In closing, Cole turns to some broader questions, and notes that his analysis is troubling for conventional ideas about citizenship. It’s worth noting that one possible reading of Cole is that all barriers to acquisition of citizenship anywhere are unjust (though Cole never makes this claim himself); this claim I would not find convincing. Cole quite wisely devotes most of his lecture to stressing the immorality of existing barriers to movement.
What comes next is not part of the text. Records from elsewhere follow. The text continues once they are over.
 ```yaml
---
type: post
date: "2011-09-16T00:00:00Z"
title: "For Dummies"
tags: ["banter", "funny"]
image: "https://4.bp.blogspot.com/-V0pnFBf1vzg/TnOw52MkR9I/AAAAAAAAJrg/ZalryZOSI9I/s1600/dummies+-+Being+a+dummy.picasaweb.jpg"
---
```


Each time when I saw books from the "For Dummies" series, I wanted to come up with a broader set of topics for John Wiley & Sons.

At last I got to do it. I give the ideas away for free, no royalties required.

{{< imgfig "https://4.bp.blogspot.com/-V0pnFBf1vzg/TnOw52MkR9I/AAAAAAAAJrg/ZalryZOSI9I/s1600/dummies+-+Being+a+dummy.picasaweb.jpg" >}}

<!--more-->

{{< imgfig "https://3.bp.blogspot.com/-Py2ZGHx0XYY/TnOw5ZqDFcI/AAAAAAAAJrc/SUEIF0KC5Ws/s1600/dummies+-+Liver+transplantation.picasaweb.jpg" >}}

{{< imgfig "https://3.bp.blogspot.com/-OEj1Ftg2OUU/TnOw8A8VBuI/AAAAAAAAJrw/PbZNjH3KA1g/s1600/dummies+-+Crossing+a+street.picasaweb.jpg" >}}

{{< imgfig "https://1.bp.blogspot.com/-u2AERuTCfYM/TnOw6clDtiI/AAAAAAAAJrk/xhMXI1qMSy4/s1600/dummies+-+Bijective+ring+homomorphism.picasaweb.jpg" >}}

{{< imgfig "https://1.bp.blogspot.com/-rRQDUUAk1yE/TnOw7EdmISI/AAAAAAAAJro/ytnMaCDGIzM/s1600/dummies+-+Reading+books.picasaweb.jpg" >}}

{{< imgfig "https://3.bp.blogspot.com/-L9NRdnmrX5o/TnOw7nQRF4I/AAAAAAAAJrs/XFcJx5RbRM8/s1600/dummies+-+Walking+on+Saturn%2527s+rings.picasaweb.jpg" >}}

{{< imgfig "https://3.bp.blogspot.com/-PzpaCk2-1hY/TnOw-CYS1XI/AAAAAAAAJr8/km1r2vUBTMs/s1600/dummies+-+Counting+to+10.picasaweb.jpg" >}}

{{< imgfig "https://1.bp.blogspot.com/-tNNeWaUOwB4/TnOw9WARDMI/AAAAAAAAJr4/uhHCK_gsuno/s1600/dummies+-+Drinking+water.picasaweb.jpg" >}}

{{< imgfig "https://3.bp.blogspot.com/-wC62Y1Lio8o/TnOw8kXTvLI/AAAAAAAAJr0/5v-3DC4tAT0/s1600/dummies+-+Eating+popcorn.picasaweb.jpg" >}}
I am in awe of this lecture, primarily because of how well it summarises the moral case for open borders. Cole unpacks a whole host of arguments in a fairly compact amount of time. In a single bracketed throwaway paragraph, for instance, Cole unleashes the novel (at least to me) argument that citizenist policies are ironically only justifiable in a world with open borders:

[Which side of the border you are born on is clearly arbitrary from a moral point of view, and so this can’t be used to justify the moral priority of insider-rights over out-sider rights. The only way location could be used to justify ethical priority is through freedom of choice– if people have freely chosen to be here rather than there. And so the only way an egalitarian liberal can claim that members’ rights have moral priority over the rights of outsiders is if the members have freely chosen to be members and outsiders have freely chosen to be outsiders – in other words, under conditions of freedom of movement. Ironically, it seems that the only thing that can justify the morality of special rights between co-nationals which over-ride rights of non-nationals is, in fact, complete freedom of international movement.]

Michael Clemens’s lecture “The Biggest Idea in Development that No One Really Tried” is to me the classic summation of the economic case for open borders (though it makes a fairly compelling moral case too). Cole’s lecture is, I daresay, a worthy moral case counterpart to Clemens’s.